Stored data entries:
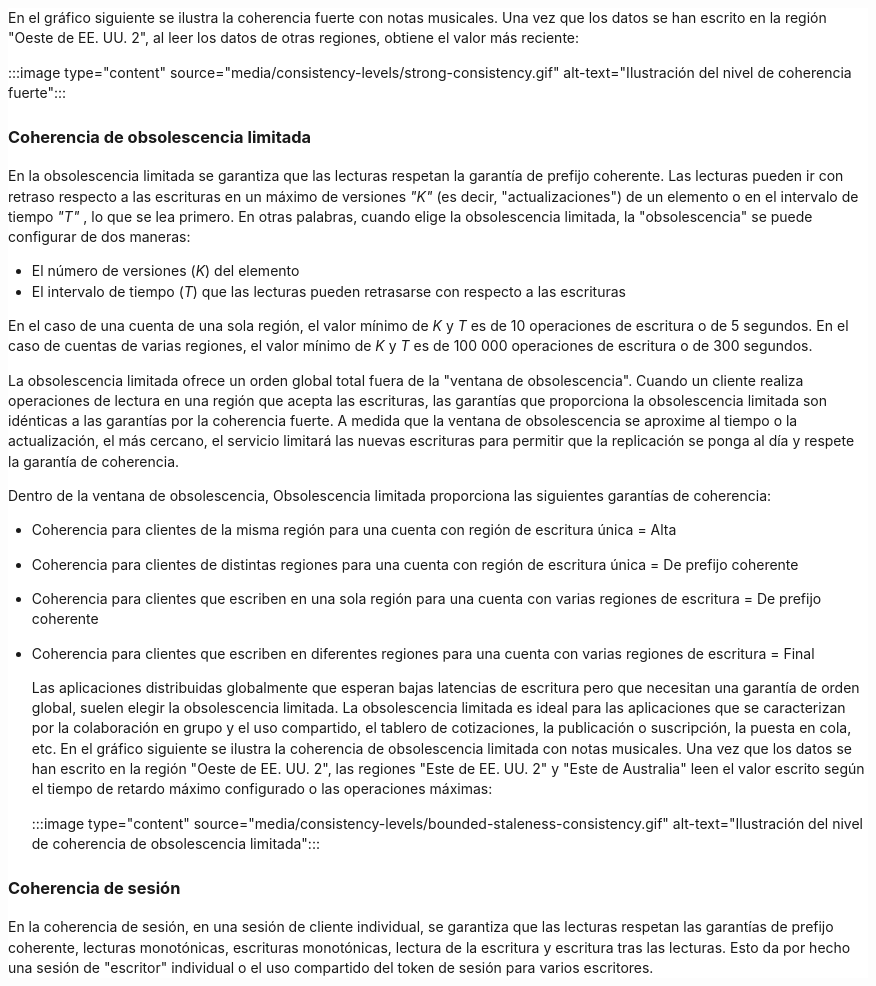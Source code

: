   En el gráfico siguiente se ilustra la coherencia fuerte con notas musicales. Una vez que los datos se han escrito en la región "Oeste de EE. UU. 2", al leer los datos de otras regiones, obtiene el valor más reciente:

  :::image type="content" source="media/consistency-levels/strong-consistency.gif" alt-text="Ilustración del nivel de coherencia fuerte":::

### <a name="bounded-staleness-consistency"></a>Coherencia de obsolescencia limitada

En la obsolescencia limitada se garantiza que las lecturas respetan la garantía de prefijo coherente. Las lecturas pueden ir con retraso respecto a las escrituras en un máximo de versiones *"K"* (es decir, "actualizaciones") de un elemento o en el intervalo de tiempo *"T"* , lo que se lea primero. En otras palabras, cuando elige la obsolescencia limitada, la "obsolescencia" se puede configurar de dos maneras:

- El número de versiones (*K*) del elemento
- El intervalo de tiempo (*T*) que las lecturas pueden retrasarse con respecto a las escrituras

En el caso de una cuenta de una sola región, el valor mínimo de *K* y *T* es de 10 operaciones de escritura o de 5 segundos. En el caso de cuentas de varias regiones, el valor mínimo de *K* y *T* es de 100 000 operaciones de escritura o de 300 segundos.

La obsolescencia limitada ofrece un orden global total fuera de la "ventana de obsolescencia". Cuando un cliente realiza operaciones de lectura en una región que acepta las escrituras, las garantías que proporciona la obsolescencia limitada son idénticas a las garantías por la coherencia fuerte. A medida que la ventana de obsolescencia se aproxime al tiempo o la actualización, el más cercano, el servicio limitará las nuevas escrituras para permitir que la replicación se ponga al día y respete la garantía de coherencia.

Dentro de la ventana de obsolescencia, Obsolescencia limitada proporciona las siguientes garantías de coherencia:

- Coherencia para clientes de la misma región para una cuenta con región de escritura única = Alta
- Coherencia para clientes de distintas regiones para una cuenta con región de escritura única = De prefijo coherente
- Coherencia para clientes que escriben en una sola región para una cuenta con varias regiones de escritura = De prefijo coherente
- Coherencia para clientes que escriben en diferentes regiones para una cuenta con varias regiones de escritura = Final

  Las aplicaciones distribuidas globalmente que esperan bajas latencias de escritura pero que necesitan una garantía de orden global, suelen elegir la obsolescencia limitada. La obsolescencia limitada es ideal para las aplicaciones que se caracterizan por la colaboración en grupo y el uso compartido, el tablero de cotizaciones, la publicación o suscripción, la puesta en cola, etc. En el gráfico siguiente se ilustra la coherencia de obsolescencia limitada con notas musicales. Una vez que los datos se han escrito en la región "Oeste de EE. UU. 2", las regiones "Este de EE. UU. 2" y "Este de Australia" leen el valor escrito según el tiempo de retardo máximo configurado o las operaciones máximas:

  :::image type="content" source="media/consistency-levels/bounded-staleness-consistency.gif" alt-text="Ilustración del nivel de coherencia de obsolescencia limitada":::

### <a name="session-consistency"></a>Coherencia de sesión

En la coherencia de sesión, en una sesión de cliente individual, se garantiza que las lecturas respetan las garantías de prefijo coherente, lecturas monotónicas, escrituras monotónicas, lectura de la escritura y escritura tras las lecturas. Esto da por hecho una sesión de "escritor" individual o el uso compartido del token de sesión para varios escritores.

--

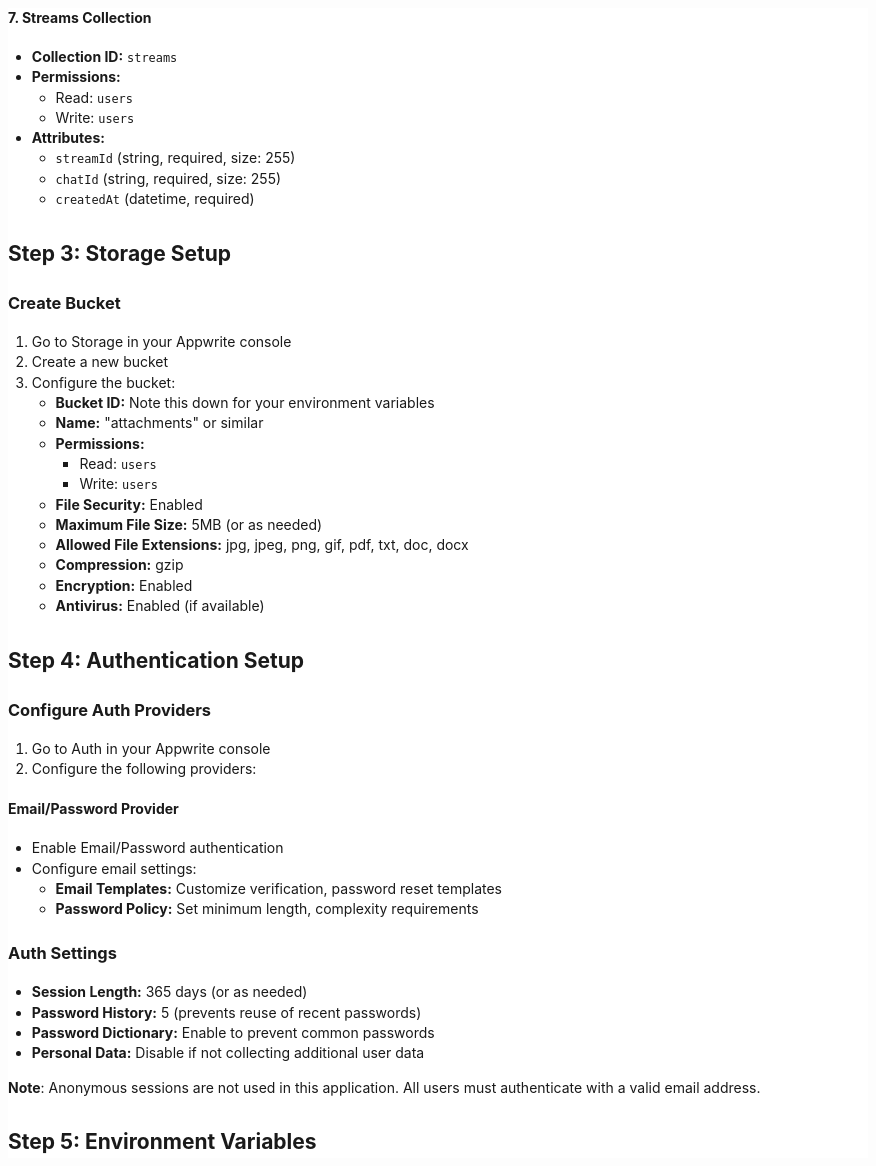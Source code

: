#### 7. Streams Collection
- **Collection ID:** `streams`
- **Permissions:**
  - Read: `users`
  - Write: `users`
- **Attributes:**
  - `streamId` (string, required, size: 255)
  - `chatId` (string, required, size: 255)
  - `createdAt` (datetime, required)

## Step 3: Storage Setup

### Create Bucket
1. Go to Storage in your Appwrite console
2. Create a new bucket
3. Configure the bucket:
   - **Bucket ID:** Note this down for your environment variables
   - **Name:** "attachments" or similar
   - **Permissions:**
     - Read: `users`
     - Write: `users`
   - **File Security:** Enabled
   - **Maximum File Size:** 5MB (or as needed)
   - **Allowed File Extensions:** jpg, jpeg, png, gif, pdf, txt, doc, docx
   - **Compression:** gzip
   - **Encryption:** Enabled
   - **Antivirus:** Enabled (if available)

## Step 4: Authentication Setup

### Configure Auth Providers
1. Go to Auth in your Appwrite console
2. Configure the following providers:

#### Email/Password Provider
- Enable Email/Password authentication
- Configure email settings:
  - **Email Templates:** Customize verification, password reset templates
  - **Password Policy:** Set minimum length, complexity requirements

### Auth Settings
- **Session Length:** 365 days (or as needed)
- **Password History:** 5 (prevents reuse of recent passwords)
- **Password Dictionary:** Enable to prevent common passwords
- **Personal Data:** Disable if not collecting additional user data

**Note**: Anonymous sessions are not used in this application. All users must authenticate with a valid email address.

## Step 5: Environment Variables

- Task requirements -
The range runs from the line above containing "- **Bucket ID:**" to the line containing "- **Compression:** gzip", inclusive. Restate those lines word for word and no others.

- Written solution -
   - **Bucket ID:** Note this down for your environment variables
   - **Name:** "attachments" or similar
   - **Permissions:**
     - Read: `users`
     - Write: `users`
   - **File Security:** Enabled
   - **Maximum File Size:** 5MB (or as needed)
   - **Allowed File Extensions:** jpg, jpeg, png, gif, pdf, txt, doc, docx
   - **Compression:** gzip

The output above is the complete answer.